─── Raw data

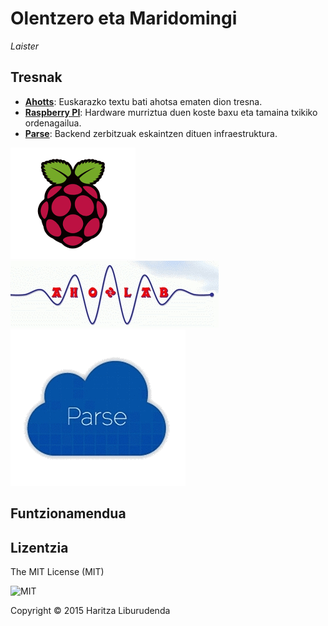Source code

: # Olentzero eta Maridomingi

_Laister_ 


## Tresnak

* **[Ahotts](http://sourceforge.net/projects/ahotts/)**: Euskarazko textu bati ahotsa ematen dion tresna.
* **[Raspberry PI](http://sourceforge.net/projects/ahotts/)**: Hardware murriztua duen koste baxu eta tamaina txikiko ordenagailua.
* **[Parse](https://parse.com/)**: Backend zerbitzuak eskaintzen dituen infraestruktura.

![Raspberry PI](img/raspberry.png)
![Ahotts](img/aholab.jpg)
![Parse.com](img/parse.gif)

## Funtzionamendua


## Lizentzia
The MIT License (MIT)

![MIT](https://upload.wikimedia.org/wikipedia/commons/thumb/f/f8/License_icon-mit-88x31-2.svg/88px-License_icon-mit-88x31-2.svg.png)

Copyright &copy; 2015 Haritza Liburudenda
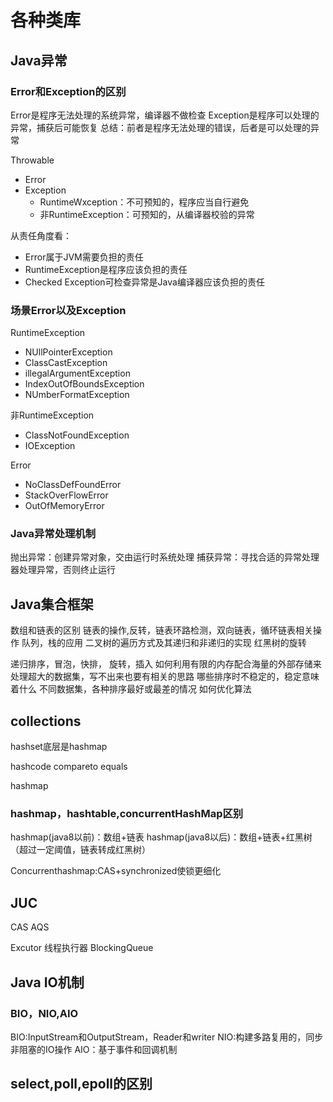 # 各种类库

## Java异常

### Error和Exception的区别

Error是程序无法处理的系统异常，编译器不做检查
Exception是程序可以处理的异常，捕获后可能恢复
总结：前者是程序无法处理的错误，后者是可以处理的异常

Throwable
- Error
- Exception
    - RuntimeWxception：不可预知的，程序应当自行避免
    - 非RuntimeException：可预知的，从编译器校验的异常

从责任角度看：
- Error属于JVM需要负担的责任
- RuntimeException是程序应该负担的责任
- Checked Exception可检查异常是Java编译器应该负担的责任

### 场景Error以及Exception

RuntimeException
- NUllPointerException
- ClassCastException
- illegalArgumentException
- IndexOutOfBoundsException
- NUmberFormatException

非RuntimeException
- ClassNotFoundException
- IOException

Error
- NoClassDefFoundError
- StackOverFlowError
- OutOfMemoryError

### Java异常处理机制

抛出异常：创建异常对象，交由运行时系统处理
捕获异常：寻找合适的异常处理器处理异常，否则终止运行

## Java集合框架

数组和链表的区别
链表的操作,反转，链表环路检测，双向链表，循环链表相关操作
队列，栈的应用
二叉树的遍历方式及其递归和非递归的实现
红黑树的旋转

递归排序，冒泡，快排， 旋转，插入
如何利用有限的内存配合海量的外部存储来处理超大的数据集，写不出来也要有相关的思路
哪些排序时不稳定的，稳定意味着什么
不同数据集，各种排序最好或最差的情况
如何优化算法

## collections

hashset底层是hashmap

hashcode compareto equals

hashmap

### hashmap，hashtable,concurrentHashMap区别

hashmap(java8以前)：数组+链表
hashmap(java8以后)：数组+链表+红黑树（超过一定阈值，链表转成红黑树）

Concurrenthashmap:CAS+synchronized使锁更细化

## JUC

CAS AQS

Excutor 线程执行器
BlockingQueue

## Java IO机制

### BIO，NIO,AIO

BIO:InputStream和OutputStream，Reader和writer
NIO:构建多路复用的，同步非阻塞的IO操作
AIO：基于事件和回调机制

## select,poll,epoll的区别

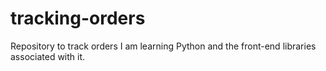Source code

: # tracking-orders
Repository to track orders
I am learning Python and the front-end libraries associated with it.
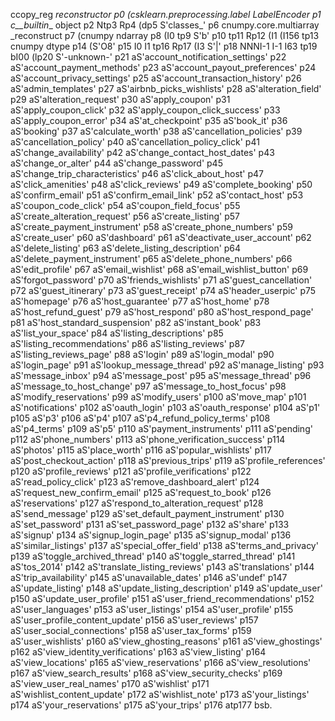 ccopy_reg
_reconstructor
p0
(csklearn.preprocessing.label
LabelEncoder
p1
c__builtin__
object
p2
Ntp3
Rp4
(dp5
S'classes_'
p6
cnumpy.core.multiarray
_reconstruct
p7
(cnumpy
ndarray
p8
(I0
tp9
S'b'
p10
tp11
Rp12
(I1
(I156
tp13
cnumpy
dtype
p14
(S'O8'
p15
I0
I1
tp16
Rp17
(I3
S'|'
p18
NNNI-1
I-1
I63
tp19
bI00
(lp20
S'-unknown-'
p21
aS'account_notification_settings'
p22
aS'account_payment_methods'
p23
aS'account_payout_preferences'
p24
aS'account_privacy_settings'
p25
aS'account_transaction_history'
p26
aS'admin_templates'
p27
aS'airbnb_picks_wishlists'
p28
aS'alteration_field'
p29
aS'alteration_request'
p30
aS'apply_coupon'
p31
aS'apply_coupon_click'
p32
aS'apply_coupon_click_success'
p33
aS'apply_coupon_error'
p34
aS'at_checkpoint'
p35
aS'book_it'
p36
aS'booking'
p37
aS'calculate_worth'
p38
aS'cancellation_policies'
p39
aS'cancellation_policy'
p40
aS'cancellation_policy_click'
p41
aS'change_availability'
p42
aS'change_contact_host_dates'
p43
aS'change_or_alter'
p44
aS'change_password'
p45
aS'change_trip_characteristics'
p46
aS'click_about_host'
p47
aS'click_amenities'
p48
aS'click_reviews'
p49
aS'complete_booking'
p50
aS'confirm_email'
p51
aS'confirm_email_link'
p52
aS'contact_host'
p53
aS'coupon_code_click'
p54
aS'coupon_field_focus'
p55
aS'create_alteration_request'
p56
aS'create_listing'
p57
aS'create_payment_instrument'
p58
aS'create_phone_numbers'
p59
aS'create_user'
p60
aS'dashboard'
p61
aS'deactivate_user_account'
p62
aS'delete_listing'
p63
aS'delete_listing_description'
p64
aS'delete_payment_instrument'
p65
aS'delete_phone_numbers'
p66
aS'edit_profile'
p67
aS'email_wishlist'
p68
aS'email_wishlist_button'
p69
aS'forgot_password'
p70
aS'friends_wishlists'
p71
aS'guest_cancellation'
p72
aS'guest_itinerary'
p73
aS'guest_receipt'
p74
aS'header_userpic'
p75
aS'homepage'
p76
aS'host_guarantee'
p77
aS'host_home'
p78
aS'host_refund_guest'
p79
aS'host_respond'
p80
aS'host_respond_page'
p81
aS'host_standard_suspension'
p82
aS'instant_book'
p83
aS'list_your_space'
p84
aS'listing_descriptions'
p85
aS'listing_recommendations'
p86
aS'listing_reviews'
p87
aS'listing_reviews_page'
p88
aS'login'
p89
aS'login_modal'
p90
aS'login_page'
p91
aS'lookup_message_thread'
p92
aS'manage_listing'
p93
aS'message_inbox'
p94
aS'message_post'
p95
aS'message_thread'
p96
aS'message_to_host_change'
p97
aS'message_to_host_focus'
p98
aS'modify_reservations'
p99
aS'modify_users'
p100
aS'move_map'
p101
aS'notifications'
p102
aS'oauth_login'
p103
aS'oauth_response'
p104
aS'p1'
p105
aS'p3'
p106
aS'p4'
p107
aS'p4_refund_policy_terms'
p108
aS'p4_terms'
p109
aS'p5'
p110
aS'payment_instruments'
p111
aS'pending'
p112
aS'phone_numbers'
p113
aS'phone_verification_success'
p114
aS'photos'
p115
aS'place_worth'
p116
aS'popular_wishlists'
p117
aS'post_checkout_action'
p118
aS'previous_trips'
p119
aS'profile_references'
p120
aS'profile_reviews'
p121
aS'profile_verifications'
p122
aS'read_policy_click'
p123
aS'remove_dashboard_alert'
p124
aS'request_new_confirm_email'
p125
aS'request_to_book'
p126
aS'reservations'
p127
aS'respond_to_alteration_request'
p128
aS'send_message'
p129
aS'set_default_payment_instrument'
p130
aS'set_password'
p131
aS'set_password_page'
p132
aS'share'
p133
aS'signup'
p134
aS'signup_login_page'
p135
aS'signup_modal'
p136
aS'similar_listings'
p137
aS'special_offer_field'
p138
aS'terms_and_privacy'
p139
aS'toggle_archived_thread'
p140
aS'toggle_starred_thread'
p141
aS'tos_2014'
p142
aS'translate_listing_reviews'
p143
aS'translations'
p144
aS'trip_availability'
p145
aS'unavailable_dates'
p146
aS'undef'
p147
aS'update_listing'
p148
aS'update_listing_description'
p149
aS'update_user'
p150
aS'update_user_profile'
p151
aS'user_friend_recommendations'
p152
aS'user_languages'
p153
aS'user_listings'
p154
aS'user_profile'
p155
aS'user_profile_content_update'
p156
aS'user_reviews'
p157
aS'user_social_connections'
p158
aS'user_tax_forms'
p159
aS'user_wishlists'
p160
aS'view_ghosting_reasons'
p161
aS'view_ghostings'
p162
aS'view_identity_verifications'
p163
aS'view_listing'
p164
aS'view_locations'
p165
aS'view_reservations'
p166
aS'view_resolutions'
p167
aS'view_search_results'
p168
aS'view_security_checks'
p169
aS'view_user_real_names'
p170
aS'wishlist'
p171
aS'wishlist_content_update'
p172
aS'wishlist_note'
p173
aS'your_listings'
p174
aS'your_reservations'
p175
aS'your_trips'
p176
atp177
bsb.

──────

### What to do
What lines in the records above include the string "https"? Copy each one.

### Reply to the task
* **[Parse](https://parse.com/)**: Backend zerbitzuak eskaintzen dituen infraestruktura.
![MIT](https://upload.wikimedia.org/wikipedia/commons/thumb/f/f8/License_icon-mit-88x31-2.svg/88px-License_icon-mit-88x31-2.svg.png)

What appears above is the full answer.